For most programmers, a C or C++ program's life begins at the main function. They are blissfully unaware of the hidden steps that happen between invoking a program and executing main. Depending on the program and the compiler, there are all kinds of interesting functions that get run before main, automatically inserted by the compiler and linker and invisible to casual observers.

Unfortunately for programmers who are curious about the program startup process, the literature on what happens before main is quite sparse.

Embedded Artistry has been hard at working creating a C++ embedded framework. The final piece of the puzzle was implementing program startup code. To aid in the design of our framework's boot process, I performed an exploratory survey of existing program startup implementations. My goal is to identify a general program startup model. I also want to provide a more comprehensive look into how our programs get to main.

In this six-part series, we will be investigating what it takes to get to main:

  1. A General Overview of What Happens Before main()
  2. Exploring Startup Implementations: Newlib (ARM)
  3. Exploring Startup Implementations: OS X
  4. Exploring Startup Implementations: Custom Embedded System with ThreadX
  5. Abstracting a Generic Flow for Getting to main
  6. Implementing our Generic Startup Flow

Now that we have a high-level understanding of how our programs get to main, we can explore real-world implementations of program startup code.

Today's analysis focuses on Newlib. If you build embedded applications for ARM using the GNU arm-none-eabi toolchain, your program is linked with Newlib startup code by default. Newlib supports multiple architectures, but we will focus exclusively on the ARM startup path.

If you are interested in exploring Newlib startup routines on your own, you can download the Newlib source code or browse the source code online.

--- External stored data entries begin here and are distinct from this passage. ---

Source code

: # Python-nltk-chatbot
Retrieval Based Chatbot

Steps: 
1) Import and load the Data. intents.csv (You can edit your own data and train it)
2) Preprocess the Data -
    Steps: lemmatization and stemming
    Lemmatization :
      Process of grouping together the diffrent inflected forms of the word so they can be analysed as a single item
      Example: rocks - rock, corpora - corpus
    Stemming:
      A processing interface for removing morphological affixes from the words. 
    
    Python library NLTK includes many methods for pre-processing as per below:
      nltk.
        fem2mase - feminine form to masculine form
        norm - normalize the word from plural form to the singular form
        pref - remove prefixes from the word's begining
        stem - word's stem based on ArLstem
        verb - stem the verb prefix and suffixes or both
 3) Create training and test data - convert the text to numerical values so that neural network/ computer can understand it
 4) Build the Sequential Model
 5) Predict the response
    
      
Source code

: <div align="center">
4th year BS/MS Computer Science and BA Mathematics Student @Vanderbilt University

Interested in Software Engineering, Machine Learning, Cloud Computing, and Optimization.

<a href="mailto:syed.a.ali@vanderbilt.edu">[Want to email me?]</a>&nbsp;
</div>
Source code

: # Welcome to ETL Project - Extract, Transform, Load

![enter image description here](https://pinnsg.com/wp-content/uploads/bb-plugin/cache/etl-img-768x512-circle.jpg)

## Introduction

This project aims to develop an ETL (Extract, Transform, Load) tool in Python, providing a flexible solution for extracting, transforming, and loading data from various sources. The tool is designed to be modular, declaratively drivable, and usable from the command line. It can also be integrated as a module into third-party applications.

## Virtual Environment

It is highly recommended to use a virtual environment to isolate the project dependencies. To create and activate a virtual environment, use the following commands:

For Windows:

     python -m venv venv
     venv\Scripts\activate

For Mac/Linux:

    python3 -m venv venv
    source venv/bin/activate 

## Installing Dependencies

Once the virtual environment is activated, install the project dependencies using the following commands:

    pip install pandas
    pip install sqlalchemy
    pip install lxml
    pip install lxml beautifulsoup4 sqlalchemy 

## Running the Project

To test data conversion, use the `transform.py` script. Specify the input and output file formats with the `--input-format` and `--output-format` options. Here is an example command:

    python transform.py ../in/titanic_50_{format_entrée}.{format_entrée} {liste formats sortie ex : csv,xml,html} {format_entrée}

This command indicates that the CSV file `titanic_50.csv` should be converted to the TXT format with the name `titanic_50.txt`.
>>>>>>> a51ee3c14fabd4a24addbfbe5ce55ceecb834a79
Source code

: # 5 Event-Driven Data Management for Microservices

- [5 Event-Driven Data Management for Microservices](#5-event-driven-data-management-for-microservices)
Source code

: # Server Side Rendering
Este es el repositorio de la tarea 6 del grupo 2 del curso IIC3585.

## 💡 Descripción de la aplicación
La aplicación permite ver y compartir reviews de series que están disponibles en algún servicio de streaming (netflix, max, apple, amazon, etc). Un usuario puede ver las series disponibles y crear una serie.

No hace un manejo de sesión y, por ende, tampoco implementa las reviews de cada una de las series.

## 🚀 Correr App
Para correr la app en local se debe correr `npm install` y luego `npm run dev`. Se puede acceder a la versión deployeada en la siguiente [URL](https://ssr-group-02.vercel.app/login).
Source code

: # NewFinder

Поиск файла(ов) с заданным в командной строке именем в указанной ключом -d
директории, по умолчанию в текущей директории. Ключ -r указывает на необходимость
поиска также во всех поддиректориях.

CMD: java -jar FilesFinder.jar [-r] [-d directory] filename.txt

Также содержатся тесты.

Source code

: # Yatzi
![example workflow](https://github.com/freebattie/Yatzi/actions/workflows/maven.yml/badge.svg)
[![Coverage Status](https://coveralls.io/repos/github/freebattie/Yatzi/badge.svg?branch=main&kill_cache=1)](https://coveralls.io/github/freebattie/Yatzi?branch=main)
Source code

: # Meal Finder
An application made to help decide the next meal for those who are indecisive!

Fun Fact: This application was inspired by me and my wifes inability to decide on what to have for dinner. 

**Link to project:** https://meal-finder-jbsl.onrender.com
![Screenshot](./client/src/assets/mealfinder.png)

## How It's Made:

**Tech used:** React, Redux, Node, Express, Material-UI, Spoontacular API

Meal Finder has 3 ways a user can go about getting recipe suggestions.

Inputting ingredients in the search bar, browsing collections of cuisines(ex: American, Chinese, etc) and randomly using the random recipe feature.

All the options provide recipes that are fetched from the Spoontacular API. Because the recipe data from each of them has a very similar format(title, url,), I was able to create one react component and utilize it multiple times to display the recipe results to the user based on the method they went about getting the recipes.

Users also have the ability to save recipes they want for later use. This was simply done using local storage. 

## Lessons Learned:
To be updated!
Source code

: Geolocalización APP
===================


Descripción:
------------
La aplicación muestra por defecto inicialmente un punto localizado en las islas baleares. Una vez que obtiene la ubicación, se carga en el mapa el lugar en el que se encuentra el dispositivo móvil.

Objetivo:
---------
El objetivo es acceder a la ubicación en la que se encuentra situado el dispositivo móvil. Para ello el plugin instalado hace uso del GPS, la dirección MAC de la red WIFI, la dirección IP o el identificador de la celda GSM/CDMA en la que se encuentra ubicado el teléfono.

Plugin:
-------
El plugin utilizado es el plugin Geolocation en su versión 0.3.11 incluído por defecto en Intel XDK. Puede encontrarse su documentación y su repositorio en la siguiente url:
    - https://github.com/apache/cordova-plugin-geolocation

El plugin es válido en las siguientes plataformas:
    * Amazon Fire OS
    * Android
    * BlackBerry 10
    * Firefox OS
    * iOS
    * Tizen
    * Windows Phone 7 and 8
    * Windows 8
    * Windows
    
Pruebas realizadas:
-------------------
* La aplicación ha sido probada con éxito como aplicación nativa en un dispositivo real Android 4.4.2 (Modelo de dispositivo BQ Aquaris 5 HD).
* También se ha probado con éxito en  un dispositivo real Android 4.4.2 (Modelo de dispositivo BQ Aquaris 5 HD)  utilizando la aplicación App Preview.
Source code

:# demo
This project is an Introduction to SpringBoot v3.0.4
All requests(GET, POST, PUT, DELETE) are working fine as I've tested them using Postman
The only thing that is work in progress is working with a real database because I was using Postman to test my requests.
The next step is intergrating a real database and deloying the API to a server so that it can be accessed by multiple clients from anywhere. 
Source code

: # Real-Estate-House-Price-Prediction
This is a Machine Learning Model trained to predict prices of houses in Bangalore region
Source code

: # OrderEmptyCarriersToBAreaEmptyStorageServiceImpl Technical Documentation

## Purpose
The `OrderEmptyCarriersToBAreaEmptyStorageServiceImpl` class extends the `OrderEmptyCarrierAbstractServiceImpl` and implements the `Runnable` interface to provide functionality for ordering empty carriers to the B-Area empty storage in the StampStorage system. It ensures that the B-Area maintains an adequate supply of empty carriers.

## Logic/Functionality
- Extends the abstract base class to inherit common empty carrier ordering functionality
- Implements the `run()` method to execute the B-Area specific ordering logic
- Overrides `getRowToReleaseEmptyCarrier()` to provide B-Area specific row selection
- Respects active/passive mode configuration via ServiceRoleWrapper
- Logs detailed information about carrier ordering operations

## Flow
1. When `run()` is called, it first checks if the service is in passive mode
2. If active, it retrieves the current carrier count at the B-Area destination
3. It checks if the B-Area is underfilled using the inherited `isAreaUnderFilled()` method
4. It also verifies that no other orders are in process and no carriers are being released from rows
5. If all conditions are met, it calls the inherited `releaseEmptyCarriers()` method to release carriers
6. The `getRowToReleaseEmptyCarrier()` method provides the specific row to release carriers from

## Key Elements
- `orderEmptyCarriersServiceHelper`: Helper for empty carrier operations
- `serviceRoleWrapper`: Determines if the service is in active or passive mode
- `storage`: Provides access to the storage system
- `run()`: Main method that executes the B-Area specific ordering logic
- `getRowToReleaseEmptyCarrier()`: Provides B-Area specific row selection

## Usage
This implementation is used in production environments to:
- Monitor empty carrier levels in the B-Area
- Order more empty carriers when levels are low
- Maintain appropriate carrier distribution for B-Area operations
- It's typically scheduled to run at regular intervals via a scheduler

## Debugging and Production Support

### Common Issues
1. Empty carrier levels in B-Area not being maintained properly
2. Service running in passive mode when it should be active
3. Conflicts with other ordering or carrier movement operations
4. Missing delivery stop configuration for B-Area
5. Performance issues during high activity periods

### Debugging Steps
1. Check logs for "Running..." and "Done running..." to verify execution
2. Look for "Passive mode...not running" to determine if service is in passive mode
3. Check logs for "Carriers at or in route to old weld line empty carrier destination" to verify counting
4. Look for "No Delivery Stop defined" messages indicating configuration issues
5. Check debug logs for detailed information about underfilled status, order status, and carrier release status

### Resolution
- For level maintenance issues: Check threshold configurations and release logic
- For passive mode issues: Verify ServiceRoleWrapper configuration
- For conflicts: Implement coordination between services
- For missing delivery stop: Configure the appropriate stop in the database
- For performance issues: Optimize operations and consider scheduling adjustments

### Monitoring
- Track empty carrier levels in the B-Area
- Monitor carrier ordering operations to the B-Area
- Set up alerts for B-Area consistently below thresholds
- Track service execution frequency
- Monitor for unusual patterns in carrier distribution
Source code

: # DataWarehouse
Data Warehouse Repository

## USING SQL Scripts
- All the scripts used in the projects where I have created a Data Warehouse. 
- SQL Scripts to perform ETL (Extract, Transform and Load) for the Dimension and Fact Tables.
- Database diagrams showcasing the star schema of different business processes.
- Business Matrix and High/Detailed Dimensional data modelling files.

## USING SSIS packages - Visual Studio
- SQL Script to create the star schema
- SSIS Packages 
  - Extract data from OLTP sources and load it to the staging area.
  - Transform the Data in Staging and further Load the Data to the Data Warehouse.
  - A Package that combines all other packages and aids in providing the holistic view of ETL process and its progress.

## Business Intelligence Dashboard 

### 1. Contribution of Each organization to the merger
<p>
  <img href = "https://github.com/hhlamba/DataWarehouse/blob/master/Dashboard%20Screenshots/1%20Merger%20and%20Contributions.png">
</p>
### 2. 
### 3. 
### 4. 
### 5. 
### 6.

The boot flow is quite complicated, and it's easy to get mentally lost. You can refer to the Visual Summary throughout the article for a visual representation of the startup procedure and call stack.

Table of Contents:

  1. ARM Procedure Call Standard
  2. System Configuration
  3. Initial Exploration
    1. Boot Path
    2. _start Disassembly
  4. nRF52 Initial Boot
    1. Load from Flash to RAM
    2. Optional: Clear .bss
    3. SystemInit
    4. Call start
    5. IRQ Handlers
  5. nRF52 System Initialization
  6. Newlib ARM Startup
    1. crt0.s
      1. Stack Setup
      2. Initialize .bss
      3. Target-Specific Initialization
      4. argc and argv Initialization
      5. Call Global Constructors
    2. __libc_init_array
    3. __libc_fini_array
    4. Heap Limit and malloc
    5. atexit Family
      1. atexit
      2. __cxa_atexit
      3. __register_exitproc
      4. Automatic Registration of Destructors
    6. exit Family
      1. exit
      2. _exit
      3. __call_exitprocs
      4. _kill
  7. Visual Summary
  8. Startup Activity Checklist
  9. Further Reading

ARM Procedure Call Standard

Since we are going to look at ARM assembly, we will need to familiarize ourselves with the basics of the Procedure Call Standard for ARM Applications.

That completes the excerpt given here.